Both RSSI and noise share this scale, so SNR [dB] = RSSI dBm – Noise dBm.
| Distance (km) |
Latitude | Longitude | RSSI (raw) |
Noise (raw) |
RSSI (dBm) |
Noise (dBm) |
SNR (dB) |
|---|---|---|---|---|---|---|---|
| 3.03 | 45.543110 | 2.135658 | 188 | 174 | -68 | -82 | 14 |
| 5.68 | 45.518356 | 2.133534 | 190 | 168 | -66 | -88 | 22 |
| 11.04 | 45.470448 | 2.140937 | 189 | 171 | -67 | -85 | 18 |
| 20.63 | 45.389179 | 2.056984 | 185 | 168 | -71 | -88 | 17 |
| 24.93 | 45.335800 | 2.123267 | 175 | 167 | -81 | -89 | 8 |
| 30.51 | 45.295364 | 2.149579 | 183 | 175 | -73 | -81 | 8 |
| 36.15 | 45.244286 | 2.140732 | 188 | 172 | -68 | -84 | 16 |
| 40.48 | 45.206295 | 2.159378 | 177 | 170 | -79 | -86 | 7 |
| 31.13 | 45.299671 | 2.231040 | 168 | 167 | -88 | -89 | 1 |
Plots
RSSI & noise vs distance and SNR vs distance


Conclusions from the Propagation Graphs
The field test confirms that a LoRa repeater placed at a high point like Mont Bessou can sustain a long-distance link even with modest hardware and low RF power.
Key takeaways from the plots. The measurements confirm that even with a basic E22 module configured at 2400 baud and a small 2 dBi antenna, the repeater installed at the summit of Mont Bessou can maintain a reliable link up to 40 km — without a single lost message.
-
The weakest signal observed (–88 dBm at 31 km) remains 49 dB above the declared sensitivity (–137 dBm), which means the link margin is extremely comfortable.
-
The SNR stays positive across the entire distance. Even at the furthest point, with an SNR of +1 dB, there is still 13 to 16 dB of headroom before reaching the theoretical demodulation threshold (–12 dB to –15 dB for spreading factors SF9/SF10, which are likely used by the module — though Ebyte provides no clear details on this).
-
The measured signal attenuation slope (about 6 dB per doubling of distance) closely matches that of a free-space propagation model. In ideal line-of-sight conditions, two additional doublings suggest a possible range of 60 to 80 km, or even up to 100 km on a clear ridge-to-ridge path.
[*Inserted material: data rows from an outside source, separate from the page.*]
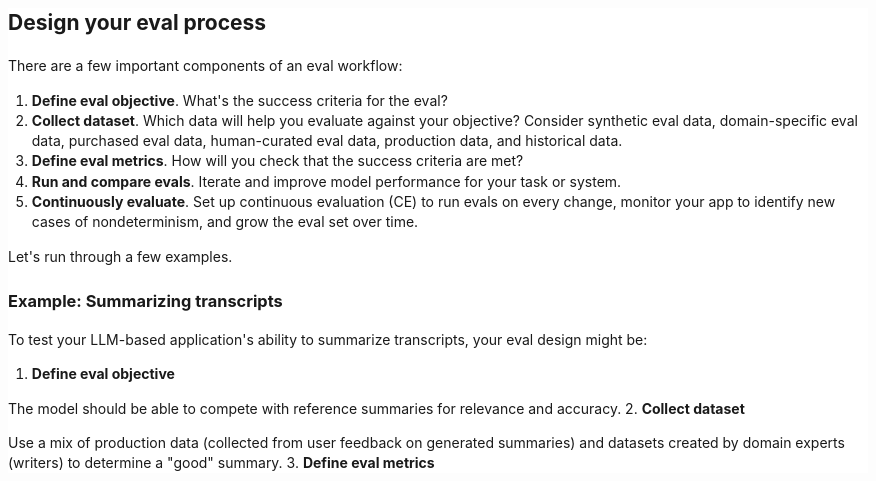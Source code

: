## Design your eval process

There are a few important components of an eval workflow:

1. **Define eval objective**. What's the success criteria for the eval?
2. **Collect dataset**. Which data will help you evaluate against your objective? Consider synthetic eval data, domain-specific eval data, purchased eval data, human-curated eval data, production data, and historical data.
3. **Define eval metrics**. How will you check that the success criteria are met?
4. **Run and compare evals**. Iterate and improve model performance for your task or system.
5. **Continuously evaluate**. Set up continuous evaluation (CE) to run evals on every change, monitor your app to identify new cases of nondeterminism, and grow the eval set over time.

Let's run through a few examples.

### Example: Summarizing transcripts

To test your LLM-based application's ability to summarize transcripts, your eval design might be:

1. **Define eval objective**

The model should be able to compete with reference summaries for relevance and accuracy.
2. **Collect dataset**

Use a mix of production data (collected from user feedback on generated summaries) and datasets created by domain experts (writers) to determine a "good" summary.
3. **Define eval metrics**

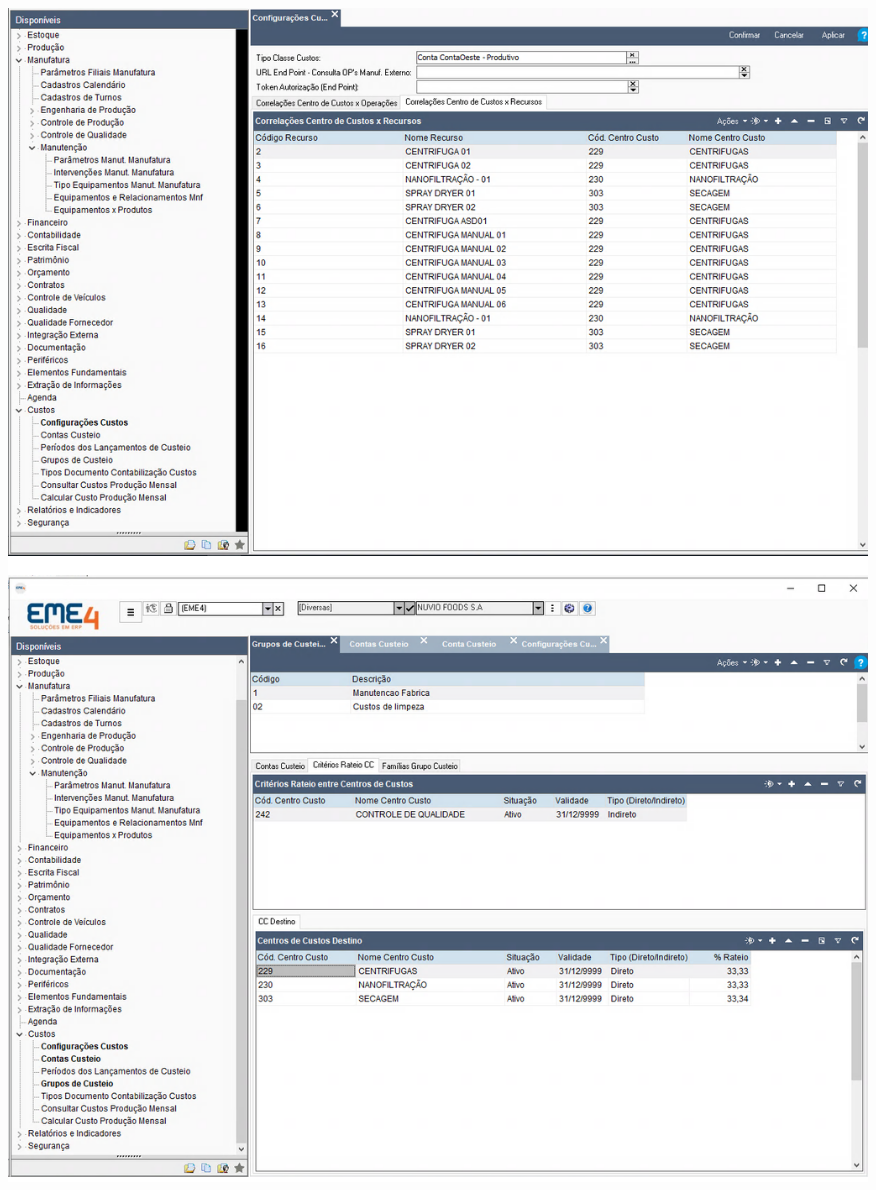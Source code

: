 <img v-click="2" href="https://eme4.com.br" src="/image/custos_configuracao_custos.png" class="absolute top-30 left-44 h-70% p2 drop-shadow-2xl" />

<img v-click="3" href="https://eme4.com.br" src="/image/custos_grupos_custeio.png" class="absolute top-35 left-75 h-70% p2 
drop-shadow-2xl" />
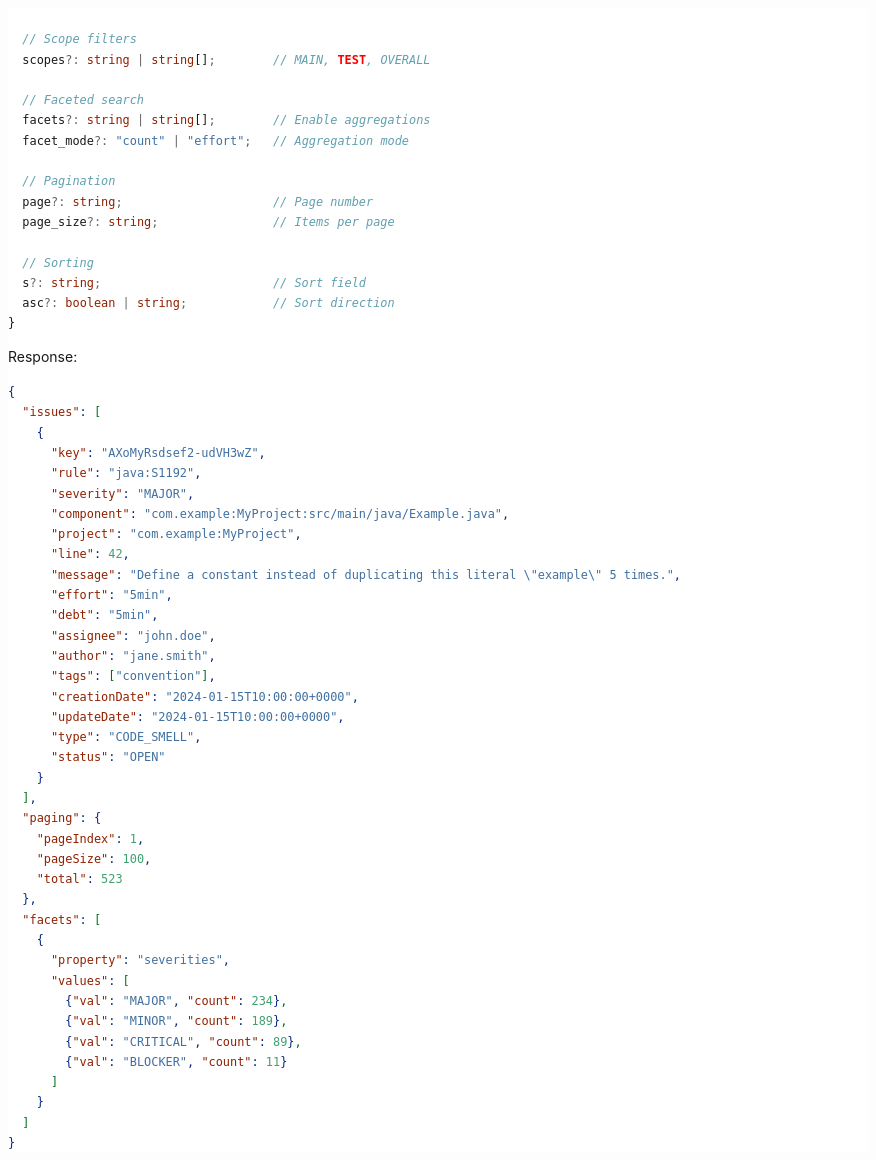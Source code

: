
 ```typescript
  
  // Scope filters
  scopes?: string | string[];        // MAIN, TEST, OVERALL
  
  // Faceted search
  facets?: string | string[];        // Enable aggregations
  facet_mode?: "count" | "effort";   // Aggregation mode
  
  // Pagination
  page?: string;                     // Page number
  page_size?: string;                // Items per page
  
  // Sorting
  s?: string;                        // Sort field
  asc?: boolean | string;            // Sort direction
}
```

Response:
```json
{
  "issues": [
    {
      "key": "AXoMyRsdsef2-udVH3wZ",
      "rule": "java:S1192",
      "severity": "MAJOR",
      "component": "com.example:MyProject:src/main/java/Example.java",
      "project": "com.example:MyProject",
      "line": 42,
      "message": "Define a constant instead of duplicating this literal \"example\" 5 times.",
      "effort": "5min",
      "debt": "5min",
      "assignee": "john.doe",
      "author": "jane.smith",
      "tags": ["convention"],
      "creationDate": "2024-01-15T10:00:00+0000",
      "updateDate": "2024-01-15T10:00:00+0000",
      "type": "CODE_SMELL",
      "status": "OPEN"
    }
  ],
  "paging": {
    "pageIndex": 1,
    "pageSize": 100,
    "total": 523
  },
  "facets": [
    {
      "property": "severities",
      "values": [
        {"val": "MAJOR", "count": 234},
        {"val": "MINOR", "count": 189},
        {"val": "CRITICAL", "count": 89},
        {"val": "BLOCKER", "count": 11}
      ]
    }
  ]
}
```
These surprisingly good results are actually easy to explain: the transmission site is elevated, the 433 MHz band suffers less attenuation than 868 MHz, and the rural Corrèze region offers very low RF noise. Additionally, all test points were chosen to be free of nearby vegetation, clearly facing the repeater, and often positioned on elevated ground.
I didn’t push beyond 40 km for practical reasons: I was already quite far from the summit, and I wanted to keep the return drive reasonable (crossing the Dordogne valley is slow).
That said, the repeater should remain fully operational with negative link margins down to around –12 dB, which suggests significant additional range potential.
Not bad at all for such a simple setup.